Reasons for the Formation and Properties of Soliton-Like Charge Waves in Membrane Systems When Using Overlimiting Current Modes

Abstract

The study of ion transport in membrane systems in overlimiting current modes is an important problem of physical chemistry and has an important application value. The influence of the space charge on the transport of salt ions under overlimiting current modes was first studied in the work of Rubinstein and Shtilman and later in the works of many authors. The purpose of this research is to study, using the method of mathematical modeling, the reasons of formation and properties of the local maximum (minimum) space charge in membrane systems under overlimiting current conditions. It is shown that, in the diffusion layer of the cation-exchange membrane (CEM), the local maximum of the space charge appears due to the limited capacity (exchange capacity) of the membrane at a given potential jump, i.e., the local maximum of space charge appears due to the presence of a local minimum of space charge at the surface of the CEM. The local maximum of the space charge moves as a single soliton-like wave into the depth of the solution. Unlike real solitons, this charged wave changes its size and shape, albeit quite slowly. In the section of the desalination channel, the situation is completely different.

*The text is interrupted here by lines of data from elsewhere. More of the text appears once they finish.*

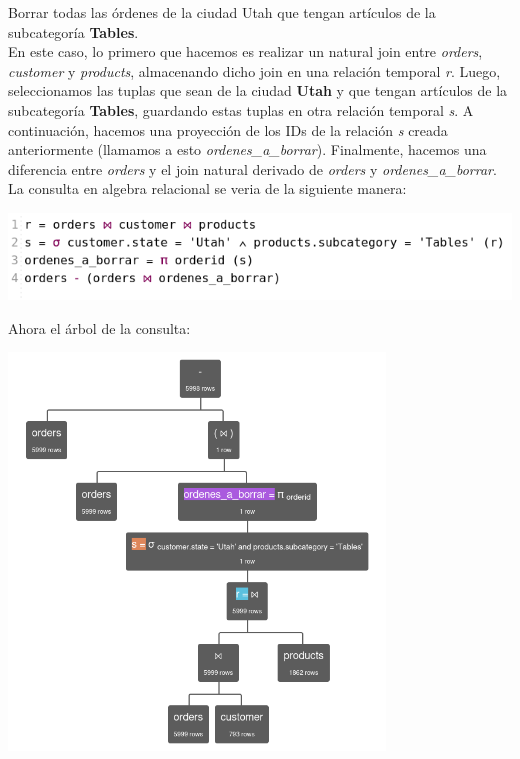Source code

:Borrar todas las órdenes de la ciudad Utah que tengan artículos de la subcategoría \textbf{Tables}. \\

En este caso, lo primero que hacemos es realizar un natural join entre \textit{orders}, \textit{customer} y \textit{products}, almacenando dicho join en una relación temporal \textit{r}. Luego, seleccionamos las tuplas que sean de la ciudad \textbf{Utah} y que tengan artículos de la subcategoría \textbf{Tables}, guardando estas tuplas en otra relación temporal \textit{s}. A continuación, hacemos una proyección de los IDs de la relación \textit{s} creada anteriormente (llamamos a esto \textit{ordenes\_a\_borrar}). Finalmente, hacemos una diferencia entre \textit{orders} y el join natural derivado de \textit{orders} y \textit{ordenes\_a\_borrar}. \\

La consulta en algebra relacional se veria de la siguiente manera: \\

\begin{center}
    \includegraphics[width=14cm]{resources/pregunta2/3.2.1.png} \\
\end{center}

Ahora el árbol de la consulta: \\

\begin{center}
    \includegraphics[width=10cm]{resources/pregunta2/3.2.2.png} \\
\end{center}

First, the space charge of the anion-exchange membrane (AEM) has a negative value, so we should be talking about the local minimum (or the maximum of the absolute value of the charge). However, this is an insignificant clarification. Secondly, the space charge waves of different signs begin to interact, which leads to a new effect, namely the effect of the breakdown of the space charge. The dependence of the local maximum on the input parameters—the cation diffusion coefficient, the growth rate of the potential jump, and the initial and boundary concentrations—is studied.

1. Introduction

A thorough development of membrane devices has been done over the decades [1]. Of course, progress in separation through phase boundaries/interfaces has been accompanied by issues. The problem of ion transport across phase boundaries is one of the fundamental problems of physical chemistry and electrochemistry and is also important for membrane technologies. Studies [2,3,4,5,6,7] have shown the prospects of using intensive current modes.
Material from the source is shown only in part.